The following is a basic summary of the 3 english files that we will be using for analysis:
## Num.of.Lines Size.in.mb
## Blog 899288 200.4242
## Twitter 2360148 159.3641
## News 77259 196.2775
## Min. 1st Qu. Median Mean 3rd Qu. Max.
## blog_chars 1 47 157 231.69601 331 40835
## twit_chars 2 37 64 68.80281 100 213
## news_chars 2 111 186 203.00243 270 5760
For the purposes of our analysis, a small subset of the complete files (Blog, Twitter, and News files) will be used to develop term frequency plots, wordclouds, and word coverage (due to hardware/computational limitations). The subset was randomly sampled from within the ‘Getting and Cleaning the Data.R’ script in this repository.
We will use the qdap package to develop term frequency data from our subset.
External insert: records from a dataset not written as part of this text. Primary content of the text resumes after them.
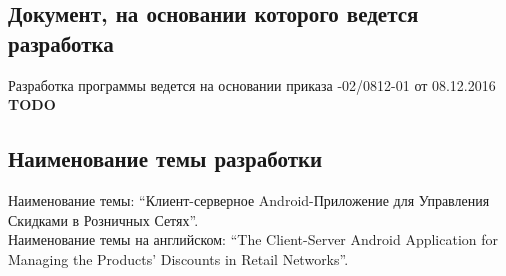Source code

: \subsection{Документ, на основании которого ведется разработка}
Разработка программы ведется на основании приказа 
-02/0812-01 от 08.12.2016
\textbf{TODO}


\subsection{Наименование темы разработки}
Наименование темы: ``Клиент-серверное Android-Приложение для Управления Скидками в Розничных Сетях''. \\
Наименование темы на английском: ``The Client-Server Android Application for Managing the Products' Discounts in Retail Networks''. \\
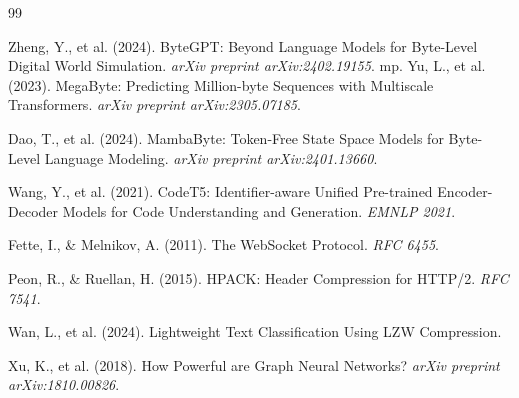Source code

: \documentclass[12pt,a4paper]{article}
\begin{document}

\begin{thebibliography}{99}

Zheng, Y., et al. (2024). ByteGPT: Beyond Language Models for Byte-Level Digital World Simulation. \textit{arXiv preprint arXiv:2402.19155}.
mp.
Yu, L., et al. (2023). MegaByte: Predicting Million-byte Sequences with Multiscale Transformers. \textit{arXiv preprint arXiv:2305.07185}.

Dao, T., et al. (2024). MambaByte: Token-Free State Space Models for Byte-Level Language Modeling. \textit{arXiv preprint arXiv:2401.13660}.

Wang, Y., et al. (2021). CodeT5: Identifier-aware Unified Pre-trained Encoder-Decoder Models for Code Understanding and Generation. \textit{EMNLP 2021}.

Fette, I., \& Melnikov, A. (2011). The WebSocket Protocol. \textit{RFC 6455}.

Peon, R., \& Ruellan, H. (2015). HPACK: Header Compression for HTTP/2. \textit{RFC 7541}.

Wan, L., et al. (2024). Lightweight Text Classification Using LZW Compression.

Xu, K., et al. (2018). How Powerful are Graph Neural Networks? \textit{arXiv preprint arXiv:1810.00826}.

\end{thebibliography}
\end{document}
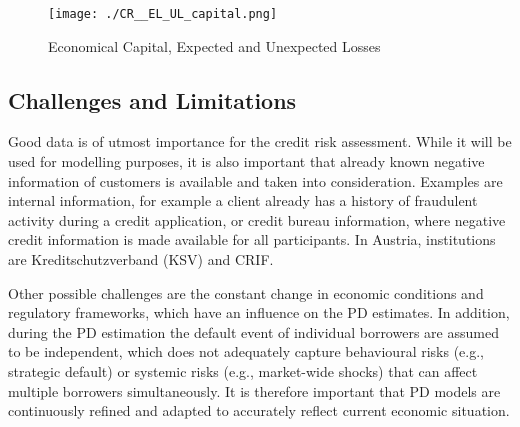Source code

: \begin{figure}[H]
	\centering
	\texttt{[image: ./CR\_\_EL\_UL\_capital.png]}
    \caption{Economical Capital, Expected and Unexpected Losses}
    \label{fig:cr_elul}
\end{figure}

\subsection{Challenges and Limitations}

Good data is of utmost importance for the credit risk assessment. While it will be used for modelling purposes, it is also important that already known negative information of customers is available  and taken into consideration. Examples are internal information, for example a client already has a history of fraudulent activity during a credit application, or credit bureau information, where negative credit information is made available for all participants. In Austria, institutions are Kreditschutzverband (KSV) and CRIF. 

Other possible challenges are the constant change in economic conditions and regulatory frameworks, which have an influence on the PD estimates. In addition, during the PD estimation the default event of individual borrowers are assumed to be independent, which does not adequately capture behavioural risks (e.g., strategic default) or systemic risks (e.g., market-wide shocks) that can affect multiple borrowers simultaneously. It is therefore important that PD models are continuously refined and adapted to accurately reflect current economic situation.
As our text data is likely to contain main stop words, we will analyze 3 different sets of our data:
- freq_all: All words, no stopwords removed
- freq_TOP200stopwords: The top 100 stopwords (from within ‘qdap’ package) removed
- freq_TMstopwords: All stopwords removed (from the ‘tm’ package)
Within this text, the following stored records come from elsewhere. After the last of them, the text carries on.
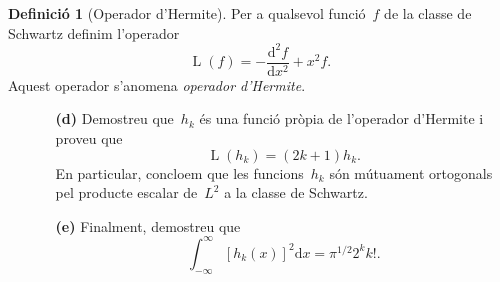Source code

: \documentclass[a4paper]{article}
\theoremstyle{plain}
\theoremstyle{definition}
\newtheorem{definition}{Definició}
\DeclareMathOperator{\Lop}{L}
\providecommand{\uppi}{\pi}
\newcommand{\diff}{\mathrm{d}}
\begin{document}
\begin{definition}[Operador d'Hermite]
    Per a qualsevol funció~\(f\) de la classe de Schwartz definim l'operador
    \[
        \Lop(f) = -\frac{\diff^{2} f}{\diff x^{2}} + x^{2}f.
    \]
    Aquest operador s'anomena \emph{operador d'Hermite}.
\end{definition}

\begin{enumerate}
    \item[]\begin{enumerate}
        \item[\textbf{(d)}] Demostreu que~\(h_{k}\) és una funció pròpia de
            l'operador d'Hermite i proveu que
            \[
                \Lop(h_{k}) = (2k+1)h_{k}.
            \]
            En particular, concloem que les funcions~\(h_{k}\) són mútuament
            ortogonals pel producte escalar de~\(L^{2}\) a la classe de
            Schwartz.
    \end{enumerate}
\end{enumerate}

\begin{enumerate}
    \item[]\begin{enumerate}
        \item[\textbf{(e)}] Finalment, demostreu que
            \[
                \int_{-\infty}^{\infty}
                [h_{k}(x)]^{2}\diff x
                =
                \uppi^{1/2}2^{k}k!.
            \]
    \end{enumerate}
\end{enumerate}
\end{document}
## Loading required package: qdapDictionaries
## Loading required package: qdapRegex
## Loading required package: qdapTools
## Loading required package: RColorBrewer
## Registered S3 methods overwritten by 'qdap':
## method from
## t.DocumentTermMatrix tm
## t.TermDocumentMatrix tm
##
## Attaching package: 'qdap'
## The following object is masked from 'package:base':
##
## Filter
We will also perform a coverage analysis to determine the amount of unique instances/terms we need to cover certain percentages of the total corpora length. To do this, we develop a function ‘wordcoverage’ which takes the terms (and their frequencies) as input, along with the coverage percentage we wish to analyze and the total count of words in the corpora. In this case, with our cleaned data sitting in the ‘freq_all’ variable, we will simply use the sum of the frequencies in this variable to determine total word count.
library(ngram)
totalwordcount <- sum(freq_allwords[2])
wordcoverage <- function(terms, coverage, totalwords){
if(sum(terms[2]) < totalwords*coverage){
stop("The frequencies in the terms provided do not exceed the total word count.")
}
terms[,'Cumulative Freqs'] = cumsum(terms[2])
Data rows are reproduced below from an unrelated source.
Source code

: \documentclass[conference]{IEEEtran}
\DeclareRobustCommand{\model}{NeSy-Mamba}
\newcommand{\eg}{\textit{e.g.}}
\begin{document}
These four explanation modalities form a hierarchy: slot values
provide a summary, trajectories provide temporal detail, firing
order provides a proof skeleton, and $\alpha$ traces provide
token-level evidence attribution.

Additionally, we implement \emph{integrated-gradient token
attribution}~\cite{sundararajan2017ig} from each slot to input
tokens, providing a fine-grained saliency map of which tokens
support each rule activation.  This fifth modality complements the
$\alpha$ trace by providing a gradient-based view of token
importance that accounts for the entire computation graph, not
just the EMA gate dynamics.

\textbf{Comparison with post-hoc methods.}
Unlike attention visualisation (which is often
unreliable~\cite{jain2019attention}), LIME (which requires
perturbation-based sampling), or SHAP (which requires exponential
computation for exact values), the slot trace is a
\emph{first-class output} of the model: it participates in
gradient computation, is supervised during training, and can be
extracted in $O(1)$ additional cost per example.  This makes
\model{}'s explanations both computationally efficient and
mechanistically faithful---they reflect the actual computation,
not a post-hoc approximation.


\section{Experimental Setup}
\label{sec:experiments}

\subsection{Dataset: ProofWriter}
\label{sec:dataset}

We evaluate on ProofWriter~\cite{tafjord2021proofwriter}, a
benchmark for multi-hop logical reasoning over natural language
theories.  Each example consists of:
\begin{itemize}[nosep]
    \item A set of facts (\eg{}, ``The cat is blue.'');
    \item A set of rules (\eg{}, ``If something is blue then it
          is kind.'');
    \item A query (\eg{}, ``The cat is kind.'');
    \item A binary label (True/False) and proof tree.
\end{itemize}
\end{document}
index <- min(which(terms[3] > totalwords*coverage))
index
}
coverage_df <- data.frame(
'Total Instances' = c(
sum(freq_allwords[2]),
sum(freq_TOP100stopwords[2]),
sum(freq_TMstopwords[2])
),
'Total Word Count' = totalwordcount,
'Coverage of total Word Count' = c(
sum(freq_allwords[2])/totalwordcount,
sum(freq_TOP100stopwords[2])/totalwordcount,
sum(freq_TMstopwords[2]/totalwordcount)
),
'Unique Terms' = c(
nrow(freq_allwords),
nrow(freq_TOP100stopwords),
nrow(freq_TMstopwords)
)
)
rownames(coverage_df) = c("All Words","Top 100 Stopwords Removed", "All tm Stopwords Removed")
coverage_df
## Total.Instances Total.Word.Count
## All Words 1997407 1997407
## Top 100 Stopwords Removed 1582992 1997407
## All tm Stopwords Removed 1076628 1997407
## Coverage.of.total.Word.Count Unique.Terms
## All Words 1.0000000 48488
## Top 100 Stopwords Removed 0.7925235 35936
## All tm Stopwords Removed 0.5390128 35792
From the above, the total terms in our subset corpora is 1,997,407. In addition, with the Top 100 stopwords removed, we only cover ~79% of the total words (as the top stopwords are expectedly high in frequency; this decrease in total coverage is more extreme when we remove all tm stopwords in the 3rd row above).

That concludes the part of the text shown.